The 2014 Mount Polley tailings spill is often characterized as an “accident” or “failure” related to tailings impoundment construction, maintenance, and regulation. This paper contextualizes this event in the history of tailings management and mining pollution in British Columbia and, in so doing, troubles this framing of “failure.” Drawing on “discard studies” theory, we suggest that this episode reveals the deeper logics of pollution, wasting, and containment that have long characterized the permissive provincial regulatory regime around tailings. Before the 1960s, the disposal of mine wastes was virtually unregulated in B.C.; in fact, local waterways were largely regarded by the industry as ideal for tailings disposal and removal. The rapid postwar expansion of mining collided with rising environmental consciousness in a series of controversies in the 1960s that resulted in a technoscientific rationalization, rather than outright restriction, of the industry’s use of waterways for waste disposal. Guided by the principle of “assimilative capacity,” provincial regulators focused efforts on regulating the volume and quality of tailings and effluent discharges to natural receiving waters. In spite of expanding environmental regulation since the 1970s, this paper argues, the fundamental principle of permitting access to land and water for waste disposal remained intact. This access, largely uncompensated, lightly regulated, and with little reference to pre-existing land relations is rooted in the what Max Liboiron and Traci Brynne Voyles argue is a colonialist appropriation of Indigenous land as a “resource” for literal and metaphorical accumulation. The Mount Polley disaster—and the existence of other massive tailings impoundments in B.C.—reflects the persistence of these powerful, yet flawed ideologies of waste and containment that not only work to support industrial capitalist access to land and water, but also create the conditions for both everyday pollution and disastrous “failures.”

Author Biographies

Arn Keeling, Geography, Memorial University of Newfoundland

Arn Keeling, originally from British Columbia, is a professor in the Department of Geography at Memorial University of Newfoundland. His current research focuses on the historical and contemporary encounters of Indigenous communities in northern Canada with extractive industries. With John Sandlos, he is co-author of Mining Country: A History of Canada’s Mines and Miners (Lorimer, 2021).

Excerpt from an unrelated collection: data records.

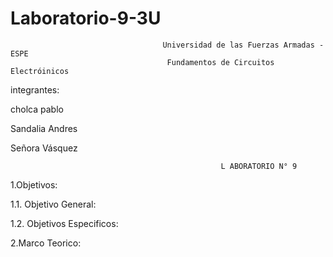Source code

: # Laboratorio-9-3U

                                      Universidad de las Fuerzas Armadas - ESPE
                                       Fundamentos de Circuitos Electróinicos
                                       
integrantes:

cholca pablo

Sandalia Andres

Señora Vásquez

                                                   L ABORATORIO N° 9
                                                
1.Objetivos:

1.1. Objetivo General:


1.2. Objetivos Especificos:

2.Marco Teorico:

Nolan Foster, Memorial University of Newfoundland and Labrador

Nolan Foster completed an undergraduate degree in Prince George, British Columbia, before moving to St. John’s, NL, to pursue a master’s in geography at Memorial University of Newfoundland. He is currently focusing on completing the final chapters of his thesis. Throughout this ongoing project, he has worked with the people of Baie Verte, NL, to gain a broader understanding of how the (now-closed) nearby asbestos mine impacted the way the community perceived mining and occupational health and safety and how it may have affected the local sense of community identity.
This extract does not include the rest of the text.